Xerxes in his latest column questions the value of Christian unity. He says it all seems to be a matter of mouthing scripts designed not to offend anyone. The real Christian unity, he suggests, would be in things like giving money to a food bank.

What, after all, he asks, does he have in common with “the gun-toting far-right evangelical fringe in the U.S. that’s now being called ‘Christian nationalism.’ Just as they have little in common with the Christian minority in India being squeezed out by the strongly pro-Hindu policies of Narendra Modi. And as they in turn have little in common with the robed guardians of priceless art treasures in the Vatican.”

This took me by surprise. The value had always seemed self-evident to me. It is as though someone had suddenly declared themselves in favour of war, as consistent government policy. Had to stop and think.

It is firstly to present a united front to God. We are all children of one divine father; disunity among us must be as troubling to him, as much against his wishes, as disunity among brothers and sisters to the father in a family. (Assuming the parent is not a psychopath. But that is another story.)

It is, second, for the sake of ourselves and one another. Any sincerely religious person is in a sincere quest for the truth. If we disagree on what we believe, it is urgent and mutually beneficial to discuss this, and see to what extent we can find agreement. If we disagree, why? This is how truth is sought, and how it is found.

It is, third, to present a consistent witness to the unchurched, to the non-religious, who need our guidance. To the extent that Christians cannot agree, it leaves the despondent without this clear guidance. 

“I have very little in common” Xerxes protests, “… with the gun-toting far-right evangelical fringe in the U.S. that’s now being called ‘Christian nationalism.’” 

He does not list the points on which he disagrees; I can only guess that it is on toting guns, voting for the political right, being evangelical, and being “Christian nationalist.” 

As to owning a gun or voting for the policies of the right, these are political or cultural considerations, not religious ones. They are not relevant; unless one can make a case that owning a gun or voting for the Republicans is immoral. Perhaps; but that argument must be made. 

Evangelical? We are all, as Christians, supposed to evangelize. That is the Great Commission—in other words, our chief duty as Christians. Leonard Cohen has referred to Christianity a “the great missionary branch of Judaism,” and I think that is about right.

I had to look up “Christian nationalism,” a new term. I don’t mean new to me; a new usage in absolute terms. It is usually used as a pejorative, not by the people so described for themselves.
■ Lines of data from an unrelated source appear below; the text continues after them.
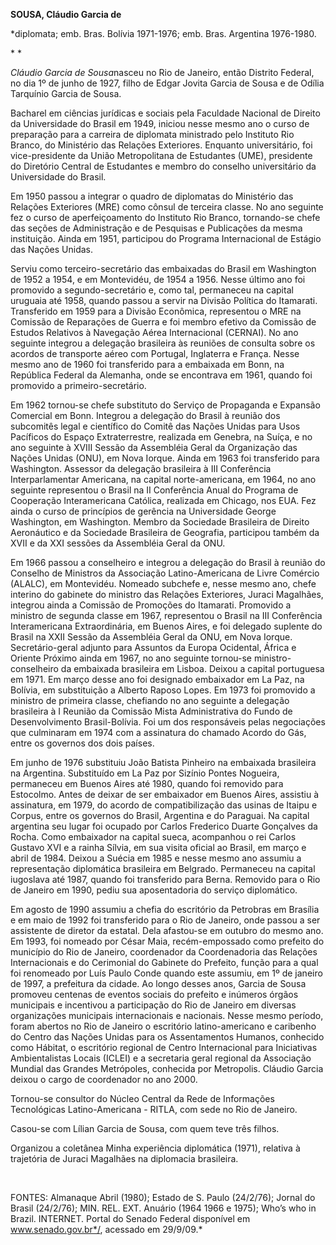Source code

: **SOUSA, Cláudio Garcia de**

\*diplomata; emb. Bras. Bolívia 1971-1976; emb. Bras. Argentina
1976-1980.

* *

*Cláudio Garcia de Sousa*nasceu no Rio de Janeiro, então Distrito
Federal, no dia 1º de junho de 1927, filho de Edgar Jovita Garcia de
Sousa e de Odília Tarquínio Garcia de Sousa.

Bacharel em ciências jurídicas e sociais pela Faculdade Nacional de
Direito da Universidade do Brasil em 1949, iniciou nesse mesmo ano o
curso de preparação para a carreira de diplomata ministrado pelo
Instituto Rio Branco, do Ministério das Relações Exteriores. Enquanto
universitário, foi vice-presidente da União Metropolitana de Estudantes
(UME), presidente do Diretório Central de Estudantes e membro do
conselho universitário da Universidade do Brasil.

Em 1950 passou a integrar o quadro de diplomatas do Ministério das
Relações Exteriores (MRE) como cônsul de terceira classe. No ano
seguinte fez o curso de aperfeiçoamento do Instituto Rio Branco,
tornando-se chefe das seções de Administração e de Pesquisas e
Publicações da mesma instituição. Ainda em 1951, participou do Programa
Internacional de Estágio das Nações Unidas.

Serviu como terceiro-secretário das embaixadas do Brasil em Washington
de 1952 a 1954, e em Montevidéu, de 1954 a 1956. Nesse último ano foi
promovido a segundo-secretário e, como tal, permaneceu na capital
uruguaia até 1958, quando passou a servir na Divisão Política do
Itamarati. Transferido em 1959 para a Divisão Econômica, representou o
MRE na Comissão de Reparações de Guerra e foi membro efetivo da Comissão
de Estudos Relativos à Navegação Aérea Internacional (CERNAI). No ano
seguinte integrou a delegação brasileira às reuniões de consulta sobre
os acordos de transporte aéreo com Portugal, Inglaterra e França. Nesse
mesmo ano de 1960 foi transferido para a embaixada em Bonn, na República
Federal da Alemanha, onde se encontrava em 1961, quando foi promovido a
primeiro-secretário.

Em 1962 tornou-se chefe substituto do Serviço de Propaganda e Expansão
Comercial em Bonn. Integrou a delegação do Brasil à reunião dos
subcomitês legal e científico do Comitê das Nações Unidas para Usos
Pacíficos do Espaço Extraterrestre, realizada em Genebra, na Suíça, e no
ano seguinte à XVIII Sessão da Assembléia Geral da Organização das
Nações Unidas (ONU), em Nova Iorque. Ainda em 1963 foi transferido para
Washington. Assessor da delegação brasileira à III Conferência
Interparlamentar Americana, na capital norte-americana, em 1964, no ano
seguinte representou o Brasil na II Conferência Anual do Programa de
Cooperação Interamericana Católica, realizada em Chicago, nos EUA. Fez
ainda o curso de princípios de gerência na Universidade George
Washington, em Washington. Membro da Sociedade Brasileira de Direito
Aeronáutico e da Sociedade Brasileira de Geografia, participou também da
XVII e da XXI sessões da Assembléia Geral da ONU.

Em 1966 passou a conselheiro e integrou a delegação do Brasil à reunião
do Conselho de Ministros da Associação Latino-Americana de Livre
Comércio (ALALC), em Montevidéu. Nomeado subchefe e, nesse mesmo ano,
chefe interino do gabinete do ministro das Relações Exteriores, Juraci
Magalhães, integrou ainda a Comissão de Promoções do Itamarati.
Promovido a ministro de segunda classe em 1967, representou o Brasil na
III Conferência Interamericana Extraordinária, em Buenos Aires, e foi
delegado suplente do Brasil na XXII Sessão da Assembléia Geral da ONU,
em Nova Iorque. Secretário-geral adjunto para Assuntos da Europa
Ocidental, África e Oriente Próximo ainda em 1967, no ano seguinte
tornou-se ministro-conselheiro da embaixada brasileira em Lisboa. Deixou
a capital portuguesa em 1971. Em março desse ano foi designado
embaixador em La Paz, na Bolívia, em substituição a Alberto Raposo
Lopes. Em 1973 foi promovido a ministro de primeira classe, chefiando no
ano seguinte a delegação brasileira à I Reunião da Comissão Mista
Administrativa do Fundo de Desenvolvimento Brasil-Bolívia. Foi um dos
responsáveis pelas negociações que culminaram em 1974 com a assinatura
do chamado Acordo do Gás, entre os governos dos dois países.

Em junho de 1976 substituiu João Batista Pinheiro na embaixada
brasileira na Argentina. Substituído em La Paz por Sizínio Pontes
Nogueira, permaneceu em Buenos Aires até 1980, quando foi removido para
Estocolmo. Antes de deixar de ser embaixador em Buenos Aires, assistiu à
assinatura, em 1979, do acordo de compatibilização das usinas de Itaipu
e Corpus, entre os governos do Brasil, Argentina e do Paraguai. Na
capital argentina seu lugar foi ocupado por Carlos Frederico Duarte
Gonçalves da Rocha. Como embaixador na capital sueca, acompanhou o rei
Carlos Gustavo XVI e a rainha Sílvia, em sua visita oficial ao Brasil,
em março e abril de 1984. Deixou a Suécia em 1985 e nesse mesmo ano
assumiu a representação diplomática brasileira em Belgrado. Permaneceu
na capital iugoslava até 1987, quando foi transferido para Berna.
Removido para o Rio de Janeiro em 1990, pediu sua aposentadoria do
serviço diplomático.

Em agosto de 1990 assumiu a chefia do escritório da Petrobras em
Brasília e em maio de 1992 foi transferido para o Rio de Janeiro, onde
passou a ser assistente de diretor da estatal. Dela afastou-se em
outubro do mesmo ano. Em 1993, foi nomeado por César Maia,
recém-empossado como prefeito do município do Rio de Janeiro,
coordenador da Coordenadoria das Relações Internacionais e do Cerimonial
do Gabinete do Prefeito, função para a qual foi renomeado por Luís Paulo
Conde quando este assumiu, em 1º de janeiro de 1997, a prefeitura da
cidade. Ao longo desses anos, Garcia de Sousa promoveu centenas de
eventos sociais do prefeito e inúmeros órgãos municipais e incentivou a
participação do Rio de Janeiro em diversas organizações municipais
internacionais e nacionais. Nesse mesmo período, foram abertos no Rio de
Janeiro o escritório latino-americano e caribenho do Centro das Nações
Unidas para os Assentamentos Humanos, conhecido como Hábitat, o
escritório regional de Centro Internacional para Iniciativas
Ambientalistas Locais (ICLEI) e a secretaria geral regional da
Associação Mundial das Grandes Metrópoles, conhecida por Metropolis.
Cláudio Garcia deixou o cargo de coordenador no ano 2000.

Tornou-se consultor do Núcleo Central da Rede de Informações
Tecnológicas Latino-Americana - RITLA, com sede no Rio de Janeiro.

Casou-se com Lílian Garcia de Sousa, com quem teve três filhos.

Organizou a coletânea Minha experiência diplomática (1971), relativa à
trajetória de Juraci Magalhães na diplomacia brasileira.

 

FONTES: Almanaque Abril (1980); Estado de S. Paulo (24/2/76); Jornal do
Brasil (24/2/76); MIN. REL. EXT. Anuário (1964 1966 e 1975); Who’s who
in Brazil. INTERNET. Portal do Senado Federal disponível em
www.senado.gov.br*/, acessado em 29/9/09.*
I turn to Wikipedia. While imperfect, it is about as unbiased a source as we can expect to find on such a topic. Wikipedia says “Christian nationalists support the presence of Christian symbols and statuary in the public square, as well as state patronage for the display of religion, such as school prayer and the exhibition of nativity scenes during Christmastide or the Christian Cross on Good Friday.”
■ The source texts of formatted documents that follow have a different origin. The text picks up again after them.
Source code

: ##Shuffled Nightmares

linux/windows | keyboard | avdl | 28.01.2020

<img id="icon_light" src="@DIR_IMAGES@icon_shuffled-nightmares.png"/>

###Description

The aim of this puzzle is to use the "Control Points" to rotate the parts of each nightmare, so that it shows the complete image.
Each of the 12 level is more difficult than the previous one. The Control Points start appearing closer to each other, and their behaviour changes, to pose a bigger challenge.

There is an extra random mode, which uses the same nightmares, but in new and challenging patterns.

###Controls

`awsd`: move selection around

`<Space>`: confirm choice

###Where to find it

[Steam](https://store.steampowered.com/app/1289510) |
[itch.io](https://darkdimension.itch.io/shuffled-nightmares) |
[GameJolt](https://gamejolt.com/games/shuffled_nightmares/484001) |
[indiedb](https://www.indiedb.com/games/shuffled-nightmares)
On that definition, I am a Christian nationalist. I like nativity scenes. If we are going to celebrate Christmas as a public holiday, why draw the line at trying to conceal what it is all about?

Moreover, if Christian symbols are barred from the public square, this is not neutral. Religion is being suppressed. This is discriminatory. 

Most fine art, architecture, and history until recent years is religious in nature. The Sistine Chapel; Da Vinci’s Last Supper; the pyramids; the Elgin marbles; Dante’s Divine Comedy; Milton’s Paradise Lost. Prohibiting it all from the public square, or refusing it public support, would be massively destructive to our culture, our cultural unity, and our quality of life.

Many of the freest and most “progressive” countries in the world have an established church: they are, constitutionally, “Christian nations.” I don’t like established churches, as opposed to support for monotheism in general, but do you really think this is a serious problem in the United Kingdom, Denmark, Norway, Greece, Malta? Are these problematic “far-right” regimes?

Note too that the idea of “separation of church and state” is alien to the Canadian constitution. (Nor does it appear in the American one.) The preamble to the Constitution Act, 1982, identifies Canada as “founded upon principles that recognize the supremacy of God.” That makes Canada legally at least a monotheistic state, if not a specifically Christian one. A right to expressly religious schools, Catholic or Protestant, is guaranteed by the constitution at least for the provinces of Ontario and Quebec. That includes school prayer.

So Canada is also a Christian nation, by Wikipedia’s definition. Anyone opposed to Christian nationalism is opposed to Canada.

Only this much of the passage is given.